JBS fine highlights meatpacking dangers
The federal agency had accused JBS USA in Greeley of 20 health and safety violations at the company’s beef processing plant more than a year ago. JBS, which did not admit to the allegations, also must take steps to make its workplace safer as part of the settlement.
The settlement in May followed an inspection by OSHA in December 2012 that revealed potential for conditions that could lead to amputations and fall hazards in elevated work areas, among others.
Despite the settlement and the improved safety measures, JBS employee Ralph E. Horner, 54, of Wellington died June 10 after becoming trapped in a conveyor. Horner was pronounced dead at the scene after he was found by employees.
Authorities have ruled out foul play in Horner’s death, which no one seemed to have witnessed, said Sgt. Joe Tymkowych of the Greeley Police Department.
“He was probably inspecting … which was part of his job duties, just to make sure things ran smooth, and somehow got caught up in the system,” Tymkowych said. “The coroner has indicated that it was an accidental death.”
Autopsy and toxicology reports have not yet been completed, according to the Weld County Coroner’s Office. OSHA is investigating Horner’s death, OSHA spokesman Juan Rodriguez said.
The safety violations and Horner’s subsequent death underscore the dangers of meatpacking, an industry that involves work with machinery that processes heavy cattle carcasses. The last employee death at JBS occurred in 2008 when a worker was hit by a truck outside the plant.
“There’s no apple-to-apple comparison for any other type of worker in this country,” said Kim Cordova, president of the United Food and Commercial Workers Local 7 union that represents JBS employees. “They’re slaughtering a giant animal, working around very dangerous equipment.
“A lot of injuries do occur in this industry.”
JBS representatives did not respond to requests for comment for this story, although the company had said in June 2013 that it would work closely with federal officials to find remedies to ensure employees’ safety. The company employs more than 4,200 people in Greeley, where its beef plant’s daily processing capacity totals 5,400 cattle.
In a separate case in July 2013, OSHA accused Greeley-based chicken processor Pilgrim’s Pride Corp. (Nasdaq: PPC), in which JBS USA owns a controlling interest, of 11 safety violations at its De Queen, Ark., plant. Pilgrim’s Pride, which faces $170,000 in OSHA fines, is accused of exposing workers to hazardous chemicals, among other allegations.
Pilgrim’s Pride has disputed the allegations, Rodriguez said. The company said at the time that it took the allegations seriously, and added that no employees were injured as a result of the alleged conditions.
Tim Neubauer, senior consultant for the Itasca, Ill.-based National Safety Council, a nonprofit focused on preventing injuries, said the meat processing industry has developed leading standards to prevent ergonomic injuries. However, he said that the industry relies on an entry-level workforce often consisting of immigrants who have trouble communicating with managers and who also tolerate higher levels of risks.
“Those are two pretty big hurdles,” said Neubauer, whose team travels worldwide to advise companies on safety matters. “You have the language barrier and different levels of acceptable risk.”
In 1992, meatpacking plants had 44.4 nonfatal injuries per 100 workers. Poultry processing saw 23.2 cases per 100 workers. Overall during the same period, private industry had a rate of 8.9 cases per 100 workers.
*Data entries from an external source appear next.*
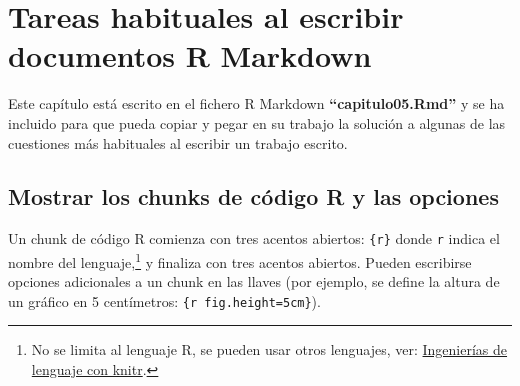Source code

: \documentclass[12pt,a4paper,]{book}
\title{}
\author{Nombre Completo Autor}
\date{27/10/2017}
\def\ifdoblecara{} %
\def\ifprincipal{} %
\let\ifprincipal\undefined %
\let\rmarkdownfootnote\footnote%
\def\footnote{\protect\rmarkdownfootnote}
\numberwithin{dummy}{section}
\theoremstyle{ocrenumbox}
\theoremstyle{blacknumex}
\theoremstyle{blacknumbox}
\theoremstyle{ocrenum}
\theoremstyle{ocrenum}
\begin{document}
\raggedbottom

\ifdefined\ifprincipal
\else
\setlength{\parindent}{1em}
\pagestyle{fancy}
\setcounter{tocdepth}{4}
\tableofcontents

\nocite{Luque2017,Luque2019,RStudio,R-base,
R-knitr,R-rmarkdown,R-dplyr,R-ggplot2,Techopedia}

\fi

\ifdefined\ifdoblecara
\fancyhead{}{}
\fancyhead[LE,RO]{\scriptsize\rightmark}
\fancyfoot[LO,RE]{\scriptsize\slshape \leftmark}
\fancyfoot[C]{}
\fancyfoot[LE,RO]{\footnotesize\thepage}
\else
\fancyhead{}{}
\fancyhead[RO]{\scriptsize\rightmark}
\fancyfoot[LO]{\scriptsize\slshape \leftmark}
\fancyfoot[C]{}
\fancyfoot[RO]{\footnotesize\thepage}
\fi

\renewcommand{\headrulewidth}{0.4pt}
\renewcommand{\footrulewidth}{0.4pt}

\hypertarget{tareas-habituales-al-escribir-documentos-r-markdown}{%
\chapter{Tareas habituales al escribir documentos R
Markdown}\label{tareas-habituales-al-escribir-documentos-r-markdown}}

Este capítulo está escrito en el fichero R Markdown
\textbf{``capitulo05.Rmd''} y se ha incluido para que pueda copiar y
pegar en su trabajo la solución a algunas de las cuestiones más
habituales al escribir un trabajo escrito.

\hypertarget{mostrar-los-chunks-de-cuxf3digo-r-y-las-opciones}{%
\section{Mostrar los chunks de código R y las
opciones}\label{mostrar-los-chunks-de-cuxf3digo-r-y-las-opciones}}

Un chunk de código R comienza con tres acentos abiertos:
\texttt{\textasciigrave{}\textasciigrave{}\textasciigrave{}\{r\}} donde
\texttt{r} indica el nombre del lenguaje,\footnote{No se limita al
  lenguaje R, se pueden usar otros lenguajes, ver:
  \href{https://rmarkdown.rstudio.com/authoring_knitr_engines.html\%23sql}{Ingenierías
  de lenguaje con knitr}.} y finaliza con tres acentos abiertos. Pueden
escribirse opciones adicionales a un chunk en las llaves (por ejemplo,
se define la altura de un gráfico en 5 centímetros:
\texttt{\textasciigrave{}\textasciigrave{}\textasciigrave{}\{r\ fig.height=\textquotesingle{}5cm\textquotesingle{}\}}).
\end{document}
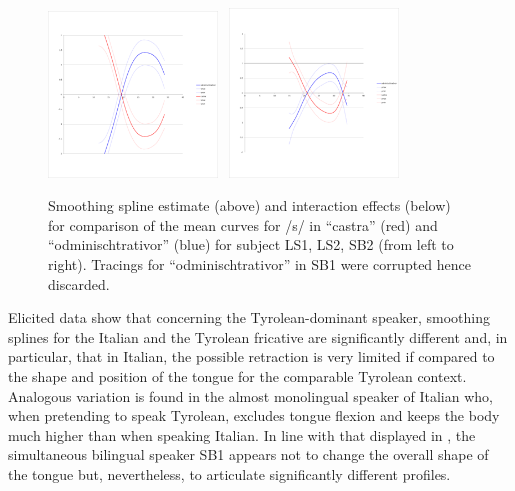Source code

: \documentclass[output=paper]{LSP/langsci}
\begin{document}
\begin{figure}
\includegraphics[width=0.4\textwidth]{illustrations/sprea_fig5e}~
\includegraphics[width=0.4\textwidth]{illustrations/sprea_fig5f}\\
\label{fig:5}   
\caption{Smoothing spline estimate (above) and interaction effects (below) for comparison of the mean curves for /s/ in “castra” (red) and “odminischtrativor” (blue) for subject LS1, LS2, SB2 (from left to right). Tracings for “odminischtrativor” in SB1 were corrupted hence discarded.}
\end{figure}

Elicited data show that concerning the Tyrolean-dominant speaker, smoothing splines for the Italian and the Tyrolean fricative are significantly different and, in particular, that in Italian, the possible retraction is very limited if compared to the shape and position of the tongue for the comparable Tyrolean context. Analogous variation is found in the almost monolingual speaker of Italian who, when pretending to speak Tyrolean, excludes tongue flexion and keeps the body much higher than when speaking Italian. In line with that displayed in , the simultaneous bilingual speaker SB1 appears not to change the overall shape of the tongue but, nevertheless, to articulate significantly different profiles.
\end{document}
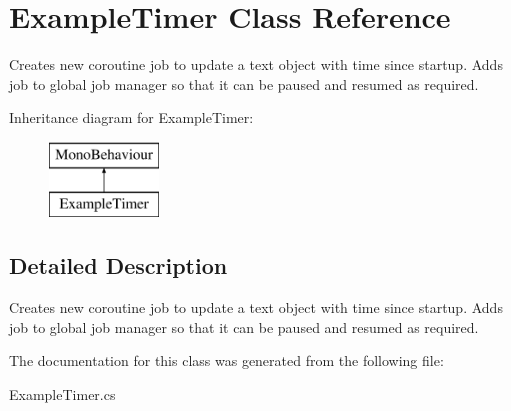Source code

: \hypertarget{class_example_timer}{}\section{Example\+Timer Class Reference}
\label{class_example_timer}


Creates new coroutine job to update a text object with time since startup. Adds job to global job manager so that it can be paused and resumed as required.  


Inheritance diagram for Example\+Timer\+:\begin{figure}[H]
\begin{center}
\leavevmode
\includegraphics[height=2.000000cm]{class_example_timer}
\end{center}
\end{figure}


\subsection{Detailed Description}
Creates new coroutine job to update a text object with time since startup. Adds job to global job manager so that it can be paused and resumed as required. 



The documentation for this class was generated from the following file\+:\begin{DoxyCompactItemize}
\item 
Example\+Timer.\+cs\end{DoxyCompactItemize}
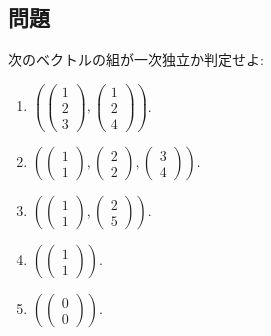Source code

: \subsection{問題}
\begin{quiz}
  次のベクトルの組が一次独立か判定せよ:
  \begin{enumerate}
    \item $(\begin{pmatrix}1\\2\\3\end{pmatrix},\begin{pmatrix}1\\2\\4\end{pmatrix})$.
    \item $(\begin{pmatrix}1\\1\end{pmatrix},\begin{pmatrix}2\\2\end{pmatrix},\begin{pmatrix}3\\4\end{pmatrix})$.
    \item $(\begin{pmatrix}1\\1\end{pmatrix},\begin{pmatrix}2\\5\end{pmatrix})$.
    \item $(\begin{pmatrix}1\\1\end{pmatrix})$.
    \item $(\begin{pmatrix}0\\0\end{pmatrix})$.
  \end{enumerate}
\end{quiz}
By 2012, the animal processing injury rate had improved, but still remained higher than the average across all private industries.
Nonfatal injuries in meatpacking had declined to 5.8 cases per 100 workers. In poultry processing, workers had 4.9 injuries per 100 workers. The average across private industry, however, totaled 3.4 cases per 100 workers.
Lorann Stallones, an occupational epidemiologist at Colorado State University, said agribusiness workers have greater exposure to risks than do other workers. Industries such as meatpacking tend to employ novice workers who are less familiar with tasks. Meatpackers also encourage speedy work, increasing risks for employees using cutting equipment and conveyor belts.
“The training that goes on in some of these places is minimal,” said Stallones, director of the Colorado Injury Control Research Center. “All of those things create a risky workplace.”
Stallones said companies may think of safer workplaces as less productive ones, but she argued that both can exist at the same time. Businesses should get involved with safety organizations to help reduce risk of injury to their employees, she said.
“You have to match the need for productivity with the value of healthy, safe workers,” she said. “I’m not sure we’ve done that particularly well.”